In 1983 he led Phoenix to Shand Shield glory as club captain, was senior middleweight boxing champion, played for the 8th XI cricket team and for the 1st XV “he played some positive football” winning the 1st XV Best Back cup.
But after school it was softball where Craig excelled. Craig made his debut for the Manawatu Senior Men’s softball team at the age of 15, and upon leaving school he moved to Whanganui for employment and continued his softball there. He then moved to Hutt Valley, a real stronghold of New Zealand softball, where he joined the Hutt Valley Cardinals, for whom he would continue to play for 20 years until 2006.
The Cardinals won a national title in 1992 and were always strong contenders for national championships throughout Craig’s time. He played for the Hutt Valley representative team from 1988-2006 and won four national titles in that time.
Craig was selected for the New Zealand team, the Black Sox, in 1996 and he was part of the team that won the World Championships in Michigan in the US. The Black Sox went through the tournament unbeaten, winning all 14 of their matches. In the preliminary round playoffs, a 3-2 win in 10 innings over the home team from the US was followed by a 3-0 win over the US again and a 4-1 win over Canada in play-off games.
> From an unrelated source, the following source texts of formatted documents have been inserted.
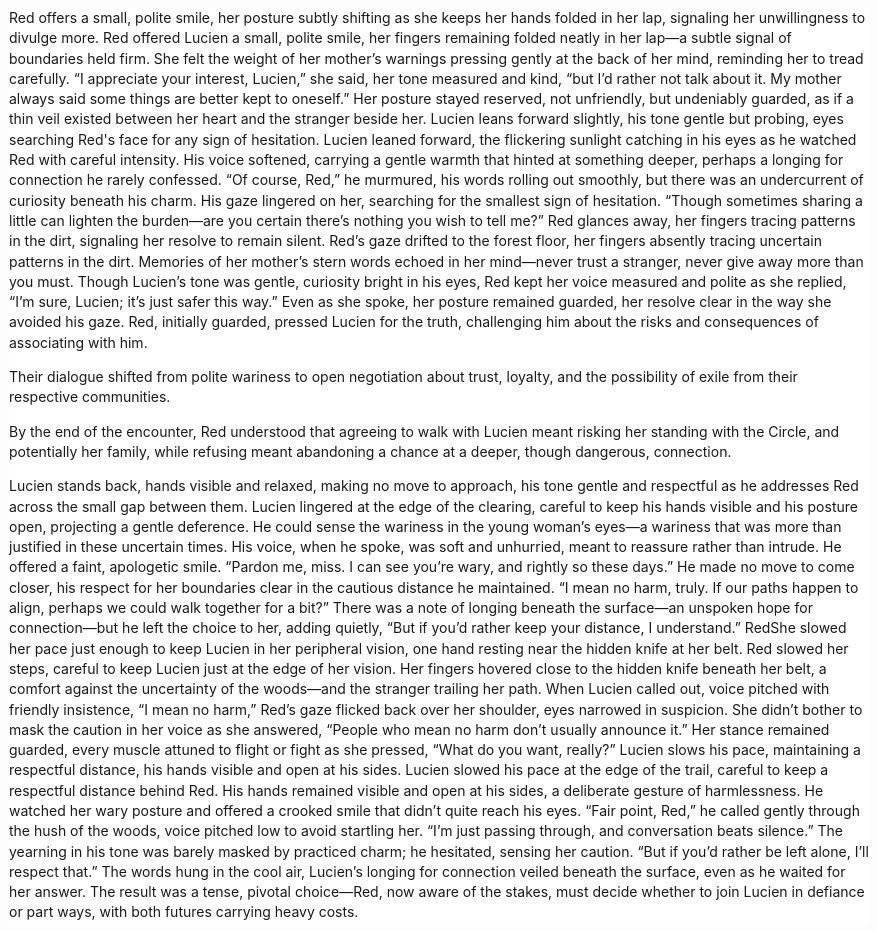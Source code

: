 Red offers a small, polite smile, her posture subtly shifting as she keeps her hands folded in her lap, signaling her unwillingness to divulge more. Red offered Lucien a small, polite smile, her fingers remaining folded neatly in her lap—a subtle signal of boundaries held firm. She felt the weight of her mother’s warnings pressing gently at the back of her mind, reminding her to tread carefully. “I appreciate your interest, Lucien,” she said, her tone measured and kind, “but I’d rather not talk about it. My mother always said some things are better kept to oneself.” Her posture stayed reserved, not unfriendly, but undeniably guarded, as if a thin veil existed between her heart and the stranger beside her.
Lucien leans forward slightly, his tone gentle but probing, eyes searching Red's face for any sign of hesitation. Lucien leaned forward, the flickering sunlight catching in his eyes as he watched Red with careful intensity. His voice softened, carrying a gentle warmth that hinted at something deeper, perhaps a longing for connection he rarely confessed. “Of course, Red,” he murmured, his words rolling out smoothly, but there was an undercurrent of curiosity beneath his charm. His gaze lingered on her, searching for the smallest sign of hesitation. “Though sometimes sharing a little can lighten the burden—are you certain there’s nothing you wish to tell me?”
Red glances away, her fingers tracing patterns in the dirt, signaling her resolve to remain silent. Red’s gaze drifted to the forest floor, her fingers absently tracing uncertain patterns in the dirt. Memories of her mother’s stern words echoed in her mind—never trust a stranger, never give away more than you must. Though Lucien’s tone was gentle, curiosity bright in his eyes, Red kept her voice measured and polite as she replied, “I’m sure, Lucien; it’s just safer this way.” Even as she spoke, her posture remained guarded, her resolve clear in the way she avoided his gaze.
Red, initially guarded, pressed Lucien for the truth, challenging him about the risks and consequences of associating with him.

Their dialogue shifted from polite wariness to open negotiation about trust, loyalty, and the possibility of exile from their respective communities.

By the end of the encounter, Red understood that agreeing to walk with Lucien meant risking her standing with the Circle, and potentially her family, while refusing meant abandoning a chance at a deeper, though dangerous, connection.

Lucien stands back, hands visible and relaxed, making no move to approach, his tone gentle and respectful as he addresses Red across the small gap between them. Lucien lingered at the edge of the clearing, careful to keep his hands visible and his posture open, projecting a gentle deference. He could sense the wariness in the young woman’s eyes—a wariness that was more than justified in these uncertain times. His voice, when he spoke, was soft and unhurried, meant to reassure rather than intrude. He offered a faint, apologetic smile. “Pardon me, miss. I can see you’re wary, and rightly so these days.” He made no move to come closer, his respect for her boundaries clear in the cautious distance he maintained. “I mean no harm, truly. If our paths happen to align, perhaps we could walk together for a bit?” There was a note of longing beneath the surface—an unspoken hope for connection—but he left the choice to her, adding quietly, “But if you’d rather keep your distance, I understand.”
RedShe slowed her pace just enough to keep Lucien in her peripheral vision, one hand resting near the hidden knife at her belt. Red slowed her steps, careful to keep Lucien just at the edge of her vision. Her fingers hovered close to the hidden knife beneath her belt, a comfort against the uncertainty of the woods—and the stranger trailing her path. When Lucien called out, voice pitched with friendly insistence, “I mean no harm,” Red’s gaze flicked back over her shoulder, eyes narrowed in suspicion. She didn’t bother to mask the caution in her voice as she answered, “People who mean no harm don’t usually announce it.” Her stance remained guarded, every muscle attuned to flight or fight as she pressed, “What do you want, really?”
Lucien slows his pace, maintaining a respectful distance, his hands visible and open at his sides. Lucien slowed his pace at the edge of the trail, careful to keep a respectful distance behind Red. His hands remained visible and open at his sides, a deliberate gesture of harmlessness. He watched her wary posture and offered a crooked smile that didn’t quite reach his eyes. “Fair point, Red,” he called gently through the hush of the woods, voice pitched low to avoid startling her. “I’m just passing through, and conversation beats silence.” The yearning in his tone was barely masked by practiced charm; he hesitated, sensing her caution. “But if you’d rather be left alone, I’ll respect that.” The words hung in the cool air, Lucien’s longing for connection veiled beneath the surface, even as he waited for her answer.
The result was a tense, pivotal choice—Red, now aware of the stakes, must decide whether to join Lucien in defiance or part ways, with both futures carrying heavy costs.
Canada defeated Japan in the play-off final to earn another crack at the Kiwis in the grand final. A superb performance from the Black Sox saw the team win 4-0 to become world champs for just the second time, and the first time outright after the shared title of 1976.
Craig would go on to play 30 times for New Zealand in his international career. Later he represented the New Zealand team at the World Masters Games in Australia.
Craig was player/coach at the Hutt Valley Cardinals from 2000-2006, and since retiring from playing he has remained very active in softball. He has been the coaching coordinator at the Paremata/Plimmerton Club. He is currently coaching the Hutt Valley Saints in the reserve grade and the Hutt Valley Under 19 girls’ team. He has just returned from a tour of Japan with the Whitby Collegiate School team.